Seluruh fraksi menyetujui pengesahan tersebut. Namun fraksi-fraksi juga memberikan sejumlah catatan.

PDI Perjuangan, misalnya, menginginkan RUU ini nantinya juga memuat isu penyimpangan seksual. Adapun Fraksi Partai Gerindra menginginkan beleid ini nantinya juga memiliki paradigma pencegahan—bukan hanya fokus pada penindakan kekerasan seksual.

Pembahasan RUU ini sudah berlangsung di DPR setidaknya sejak 2016 dan baru mulai insentif dibahas dalam setahun terakhir. Namanya juga berubah dari RUU Penghapusan Kekerasan Seksual menjadi RUU Tindak Pidana Kekerasan Seksual.

Selain RUU TPKS, DPR juga mengesahkan RUU Ibu Kota Negara menjadi undang-undang dalam paripurna hari ini.

Sebelumnya, Jaringan Masyarakat Sipil [JMS] untuk advokasi Rancangan Undang-Undang (RUU) Tindak Pidana Kekerasan Seksual [RUU TPKS] meminta kerja kolaboratif percepatan pengesahan RUU TPKS antara Pemerintah dan DPR RI yang tetap bersandar pada kepentingan penghapusan kekerasan seksual.

Salah satu aktivis yang tergabung dalam JMS, Rena Herdiyani dalam rilisnya yang diterima beritabeta.com, Kamis (6/2/2022) menegaskan, perlindungan terhadap korban kekerasan seksual perlu menjadi perhatian bersama, menjadi angin segar bagi korban. Apalagi, Presiden juga mendorong langkah-langkah percepatan pengesahan RUU yang hingga kini masih berproses.

“Kami sangat mengapresiasi dukungan yang telah diberikan oleh Presiden,” tandasnya.

Dijelaskan, perjuangan JMS dalam mengawal advokasi sejak tahun 2016 ini, bertujuan untuk menghadirkan kebijakan substantif. Dan ini perlu terus digaungkan.

Sejalan dengan itu, kata dia, Presiden RI  juga meminta kepada Gugus Tugas Pemerintah yang menangani RUU TPKS untuk segera menyiapkan Daftar Inventarisasi Masalah (DIM) terhadap draf RUU yang sedang disiapkan oleh DPR RI. Dengan demikian, proses pembahasan bersama akan lebih cepat.

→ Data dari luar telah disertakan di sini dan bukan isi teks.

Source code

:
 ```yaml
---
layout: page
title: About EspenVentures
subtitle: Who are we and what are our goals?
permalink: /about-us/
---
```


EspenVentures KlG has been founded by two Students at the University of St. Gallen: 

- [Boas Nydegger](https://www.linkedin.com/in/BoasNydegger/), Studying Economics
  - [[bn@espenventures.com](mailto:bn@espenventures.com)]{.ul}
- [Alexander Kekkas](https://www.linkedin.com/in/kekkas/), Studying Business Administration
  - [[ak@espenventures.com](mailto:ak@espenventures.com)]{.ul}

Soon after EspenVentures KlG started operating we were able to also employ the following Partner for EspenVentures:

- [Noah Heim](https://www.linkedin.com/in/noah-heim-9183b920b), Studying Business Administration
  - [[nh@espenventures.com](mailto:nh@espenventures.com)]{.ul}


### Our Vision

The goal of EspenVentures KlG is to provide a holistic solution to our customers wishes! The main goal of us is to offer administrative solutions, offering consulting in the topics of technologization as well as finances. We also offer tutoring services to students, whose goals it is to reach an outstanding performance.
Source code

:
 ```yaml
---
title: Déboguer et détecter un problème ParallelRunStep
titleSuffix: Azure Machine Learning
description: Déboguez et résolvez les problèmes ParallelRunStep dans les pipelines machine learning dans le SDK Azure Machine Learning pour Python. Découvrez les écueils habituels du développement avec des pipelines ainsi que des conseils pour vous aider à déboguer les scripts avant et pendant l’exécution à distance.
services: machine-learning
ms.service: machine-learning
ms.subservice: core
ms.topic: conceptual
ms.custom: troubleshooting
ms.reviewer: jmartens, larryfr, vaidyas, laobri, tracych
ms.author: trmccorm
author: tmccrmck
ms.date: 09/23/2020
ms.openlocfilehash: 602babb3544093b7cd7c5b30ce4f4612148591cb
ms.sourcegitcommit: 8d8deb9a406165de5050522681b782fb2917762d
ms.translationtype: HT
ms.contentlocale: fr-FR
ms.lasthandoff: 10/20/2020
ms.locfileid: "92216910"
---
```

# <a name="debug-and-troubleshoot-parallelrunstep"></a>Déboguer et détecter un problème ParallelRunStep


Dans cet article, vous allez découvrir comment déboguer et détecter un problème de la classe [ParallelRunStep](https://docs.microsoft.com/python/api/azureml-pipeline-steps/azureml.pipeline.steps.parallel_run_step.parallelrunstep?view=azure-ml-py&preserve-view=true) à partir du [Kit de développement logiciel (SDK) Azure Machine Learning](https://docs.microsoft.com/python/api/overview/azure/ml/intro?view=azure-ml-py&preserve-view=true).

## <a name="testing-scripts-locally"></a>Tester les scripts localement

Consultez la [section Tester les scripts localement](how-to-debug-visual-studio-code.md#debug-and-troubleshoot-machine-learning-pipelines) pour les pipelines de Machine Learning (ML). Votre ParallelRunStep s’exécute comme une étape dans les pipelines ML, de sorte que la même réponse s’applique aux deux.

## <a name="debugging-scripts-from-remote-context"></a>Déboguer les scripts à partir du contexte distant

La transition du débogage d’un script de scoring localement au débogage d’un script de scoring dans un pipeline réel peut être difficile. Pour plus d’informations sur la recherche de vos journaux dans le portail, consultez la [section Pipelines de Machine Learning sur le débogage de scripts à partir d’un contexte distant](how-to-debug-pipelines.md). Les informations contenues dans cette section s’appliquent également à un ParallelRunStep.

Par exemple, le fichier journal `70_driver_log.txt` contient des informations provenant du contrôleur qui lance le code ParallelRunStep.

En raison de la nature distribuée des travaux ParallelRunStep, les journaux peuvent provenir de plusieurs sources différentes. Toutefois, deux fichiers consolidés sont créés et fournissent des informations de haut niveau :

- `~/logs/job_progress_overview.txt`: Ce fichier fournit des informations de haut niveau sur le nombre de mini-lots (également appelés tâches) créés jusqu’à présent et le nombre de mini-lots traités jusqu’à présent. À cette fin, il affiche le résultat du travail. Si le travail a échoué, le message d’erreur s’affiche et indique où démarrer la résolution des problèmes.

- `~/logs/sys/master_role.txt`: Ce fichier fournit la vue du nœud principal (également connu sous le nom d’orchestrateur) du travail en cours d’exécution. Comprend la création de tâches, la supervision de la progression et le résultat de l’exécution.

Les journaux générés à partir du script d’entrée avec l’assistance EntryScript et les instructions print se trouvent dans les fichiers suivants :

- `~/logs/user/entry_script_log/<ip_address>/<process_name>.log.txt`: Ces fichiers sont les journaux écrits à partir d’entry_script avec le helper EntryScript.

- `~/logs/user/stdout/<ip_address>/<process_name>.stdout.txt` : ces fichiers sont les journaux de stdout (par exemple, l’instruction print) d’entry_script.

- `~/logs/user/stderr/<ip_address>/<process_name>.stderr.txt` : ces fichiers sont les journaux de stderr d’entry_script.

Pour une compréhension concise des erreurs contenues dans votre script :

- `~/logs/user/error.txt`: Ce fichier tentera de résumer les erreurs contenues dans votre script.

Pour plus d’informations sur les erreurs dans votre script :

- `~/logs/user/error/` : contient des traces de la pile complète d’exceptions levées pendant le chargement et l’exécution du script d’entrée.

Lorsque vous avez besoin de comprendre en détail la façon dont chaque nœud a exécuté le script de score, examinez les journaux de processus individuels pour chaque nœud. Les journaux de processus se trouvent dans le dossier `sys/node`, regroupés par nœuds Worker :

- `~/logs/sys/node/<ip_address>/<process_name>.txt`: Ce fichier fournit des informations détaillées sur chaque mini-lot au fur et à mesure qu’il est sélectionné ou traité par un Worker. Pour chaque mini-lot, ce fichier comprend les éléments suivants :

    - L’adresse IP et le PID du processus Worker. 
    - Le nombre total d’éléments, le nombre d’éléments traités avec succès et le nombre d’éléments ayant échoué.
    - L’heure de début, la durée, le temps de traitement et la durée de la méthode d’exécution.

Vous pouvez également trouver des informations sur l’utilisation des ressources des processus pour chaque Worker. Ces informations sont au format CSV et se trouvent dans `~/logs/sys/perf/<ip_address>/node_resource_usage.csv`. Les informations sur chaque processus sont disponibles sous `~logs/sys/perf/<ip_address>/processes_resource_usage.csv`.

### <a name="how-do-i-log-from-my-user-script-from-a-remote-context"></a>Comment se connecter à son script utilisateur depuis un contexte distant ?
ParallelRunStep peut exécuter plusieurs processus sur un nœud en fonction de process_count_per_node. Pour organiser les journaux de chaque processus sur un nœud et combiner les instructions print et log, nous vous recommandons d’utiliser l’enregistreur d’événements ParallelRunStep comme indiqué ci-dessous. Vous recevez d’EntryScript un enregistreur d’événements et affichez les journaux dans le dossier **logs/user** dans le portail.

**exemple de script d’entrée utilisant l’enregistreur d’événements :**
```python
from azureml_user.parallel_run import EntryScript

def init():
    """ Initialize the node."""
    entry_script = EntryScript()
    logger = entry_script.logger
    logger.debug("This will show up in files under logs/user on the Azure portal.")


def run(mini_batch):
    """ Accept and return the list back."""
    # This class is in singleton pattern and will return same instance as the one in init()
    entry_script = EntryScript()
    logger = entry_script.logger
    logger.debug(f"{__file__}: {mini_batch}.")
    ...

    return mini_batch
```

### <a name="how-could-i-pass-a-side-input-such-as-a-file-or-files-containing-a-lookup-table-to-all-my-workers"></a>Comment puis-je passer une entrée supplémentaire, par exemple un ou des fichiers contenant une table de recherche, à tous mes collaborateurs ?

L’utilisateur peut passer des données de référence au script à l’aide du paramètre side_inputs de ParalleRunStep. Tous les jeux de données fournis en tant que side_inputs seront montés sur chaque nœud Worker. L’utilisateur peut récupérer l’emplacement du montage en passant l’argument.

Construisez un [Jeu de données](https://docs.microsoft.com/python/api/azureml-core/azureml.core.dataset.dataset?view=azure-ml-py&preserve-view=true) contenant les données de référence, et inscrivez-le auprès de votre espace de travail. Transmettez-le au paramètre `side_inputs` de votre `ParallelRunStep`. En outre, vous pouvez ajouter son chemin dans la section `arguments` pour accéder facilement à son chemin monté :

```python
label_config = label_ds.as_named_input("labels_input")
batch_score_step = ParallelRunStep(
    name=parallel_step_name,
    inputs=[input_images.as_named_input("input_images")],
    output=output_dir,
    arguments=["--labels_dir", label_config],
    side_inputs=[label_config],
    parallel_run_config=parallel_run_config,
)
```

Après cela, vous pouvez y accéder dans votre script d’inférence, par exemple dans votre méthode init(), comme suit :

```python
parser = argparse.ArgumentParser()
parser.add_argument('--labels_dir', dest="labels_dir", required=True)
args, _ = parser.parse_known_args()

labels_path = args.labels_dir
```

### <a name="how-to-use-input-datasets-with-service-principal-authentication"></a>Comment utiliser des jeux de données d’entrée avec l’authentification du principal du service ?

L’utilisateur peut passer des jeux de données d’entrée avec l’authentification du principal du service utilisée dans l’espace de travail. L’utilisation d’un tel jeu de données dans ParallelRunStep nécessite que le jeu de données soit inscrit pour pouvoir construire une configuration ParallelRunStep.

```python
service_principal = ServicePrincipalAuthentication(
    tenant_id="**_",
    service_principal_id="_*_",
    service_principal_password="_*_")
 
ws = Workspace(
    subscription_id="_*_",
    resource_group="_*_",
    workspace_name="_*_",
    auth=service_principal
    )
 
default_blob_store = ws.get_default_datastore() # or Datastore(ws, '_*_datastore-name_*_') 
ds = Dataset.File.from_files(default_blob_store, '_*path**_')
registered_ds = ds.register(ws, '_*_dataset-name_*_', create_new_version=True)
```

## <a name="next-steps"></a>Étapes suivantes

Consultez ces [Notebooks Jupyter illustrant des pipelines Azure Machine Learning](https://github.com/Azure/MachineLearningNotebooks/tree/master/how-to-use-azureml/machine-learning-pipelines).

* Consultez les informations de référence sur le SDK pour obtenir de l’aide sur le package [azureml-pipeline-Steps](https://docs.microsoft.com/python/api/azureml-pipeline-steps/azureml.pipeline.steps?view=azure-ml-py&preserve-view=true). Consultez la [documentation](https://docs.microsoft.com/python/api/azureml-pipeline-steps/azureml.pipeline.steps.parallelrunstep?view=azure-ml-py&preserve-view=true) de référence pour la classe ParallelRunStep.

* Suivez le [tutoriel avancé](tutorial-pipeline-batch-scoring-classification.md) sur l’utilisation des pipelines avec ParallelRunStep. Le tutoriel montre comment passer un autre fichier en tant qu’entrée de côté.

Hal senada juga disampaikan Kekek AD Harijanti. Menurutnya, dalam kesempatan lain, Pimpinan DPR RI, Puan Maharani juga telah menanggapi positif arahan Presiden Jokowi untuk melakukan percepatan proses pembahasan dan menjanjikan bahwa RUU TPKS akan menjadi bagian yang dibahas dalam Rapat Paripurna DPR RI 13 Januari 2022.

“Saat ini RUU TPKS telah  menjadi inisiatif DPR dan pada Rapat Paripurna 16 Desember 2021 sempat gagal untuk dibahas,” ungkapnya.

Untuk itu, kata dia, JMS memandang upaya pengawalan harus tetap terus dilakukan secara intens oleh semua pihak untuk memastikan substansi yang komprehensif dan memenuhi kebutuhan korban, keluarga korban, serta pelindungan pendamping di lapangan.

“Kami juga mengapresiasi Badan Legislasi DPR RI yang selama ini telah melakukan kerja intens bersama Jaringan Masyarakat Sipil dengan mengakomodir beberapa usulan  tim penyusun Naskah  RUU TPKS dari masyarakat sipil, kendati masih ada beberapa poin yang belum diakomodir,” pungkas dia.

Dikatakan, lima poin dimaksud  meliputi bentuk kekerasan seksual (perkosaan, perbudakan seksual, pemaksaan aborsi, pemaksaan perkawinan, pemaksaan pelacuran), hukum pidana dan hukum acara yang komprehensif, pelindungan pendamping korban, pemulihan hingga aturan yang jelas dalam penyelengaraan layanan bagi korban. 

“Kami merasa keberatan jika Draf RUU TPKS memasukan beberapa pengaturan terkait tindak kesusilaan yang sebenarnya tidak berkaitan dengan pengaturan pidana kekerasan seksual. Aspek kesusilaan sendiri telah diatur dalam Undang-Undang lain, salah satunya KUHP,” sambung aktivis Perempuan Maluku Lusi Peilouw.

Menurut Lusi, tindak lanjut penyusunan RUU TPKS ini harus dikembalikan lagi kepada spirit perlindungan substantif terhadap korban, anggota keluarga, dan pendamping korban. Juga pengaturan pemulihan, pencegahan, rehabilitasi, pemidanaan yang memenuhi segala unsur tindakan kekerasan seksual yang selama ini tidak dijamin dalam Undang-Undang dan kebijakan lainnya. 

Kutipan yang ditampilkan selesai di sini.